# Tier 1 (Post Study Work Visa) to Fiancé/Spouse Visa



## sboh247 (Sep 6, 2012)

Hi,

Firstly, I would like to thank everyone on this forum (members and admins). I have been reading threads from this forum for some days now and I must admit it has a wealth of very significant scenarios and relative information.

My issue - I am currently residing in the UK on a Tier 1 (Post Study Work) Visa which expires in May 2013. Before that, I moved to the UK from Nigeria on a Student Visa in 2007 for my Bachelor's degree.

I am currently engaged to my British fiancée and we plan to have a civil wedding in September 2013 although as mentioned above, my current visa expires in May 2013.

My initial plan was to further my education in 2013 by starting a full-time professional course (ACCA/CIMA) and obtain a Student Visa. However, considering the financial implication of doing that, I might not be able to afford it.

I have done some research and the other option I came across was the Fiancé or Spouse Visa. For the Fiancé Visa, I found that it can not be applied for from inside the UK and the holder of such visa does not have right to work. Can I possibly seek the Fiancé option as I am engaged to be married, currently residing in the UK and in full-time employment? For the Spouse Visa, from my novice assessment; the only hindering requirement will be the marriage certificate as we plan on getting married in Sept and my visa expires in May.

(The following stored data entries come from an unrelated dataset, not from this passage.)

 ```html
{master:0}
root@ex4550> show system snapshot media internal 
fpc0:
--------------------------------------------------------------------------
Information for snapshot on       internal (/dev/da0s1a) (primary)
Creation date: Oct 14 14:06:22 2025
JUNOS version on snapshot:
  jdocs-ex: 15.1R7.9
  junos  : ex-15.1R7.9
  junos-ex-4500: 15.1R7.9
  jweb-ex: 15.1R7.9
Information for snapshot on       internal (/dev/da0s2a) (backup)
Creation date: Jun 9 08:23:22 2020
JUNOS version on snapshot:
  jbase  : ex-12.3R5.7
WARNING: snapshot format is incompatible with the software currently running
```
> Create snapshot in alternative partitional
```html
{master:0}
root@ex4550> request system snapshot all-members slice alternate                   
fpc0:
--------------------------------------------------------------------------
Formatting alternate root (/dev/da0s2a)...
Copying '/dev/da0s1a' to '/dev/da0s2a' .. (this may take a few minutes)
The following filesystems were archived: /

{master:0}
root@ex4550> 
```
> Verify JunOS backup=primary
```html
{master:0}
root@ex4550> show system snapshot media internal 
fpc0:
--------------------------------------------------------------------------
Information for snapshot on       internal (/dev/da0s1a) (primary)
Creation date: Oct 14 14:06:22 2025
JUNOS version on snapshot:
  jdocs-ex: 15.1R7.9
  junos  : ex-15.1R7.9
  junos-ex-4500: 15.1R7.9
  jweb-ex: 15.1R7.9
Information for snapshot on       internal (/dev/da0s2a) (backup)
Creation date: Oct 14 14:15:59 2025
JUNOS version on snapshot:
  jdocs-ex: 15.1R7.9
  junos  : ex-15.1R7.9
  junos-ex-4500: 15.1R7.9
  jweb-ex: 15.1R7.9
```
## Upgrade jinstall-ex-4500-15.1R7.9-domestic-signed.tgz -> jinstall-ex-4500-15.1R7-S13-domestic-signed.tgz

An obvious solution might be getting married before May 2013 to apply for the Spouse Visa but I dread changing the set marriage date from Sept for family reasons and other complications. We might consider it as a last resort.

Also I thought about getting married in a registry to obtain the marriage certificate before May 2013 (then apply for a Spouse Visa) and still have our civil wedding in Sept 2013 but I was told by the registrar's office that it can only be one or the other. I will appreciate more info from anyone with insight or experience on this area.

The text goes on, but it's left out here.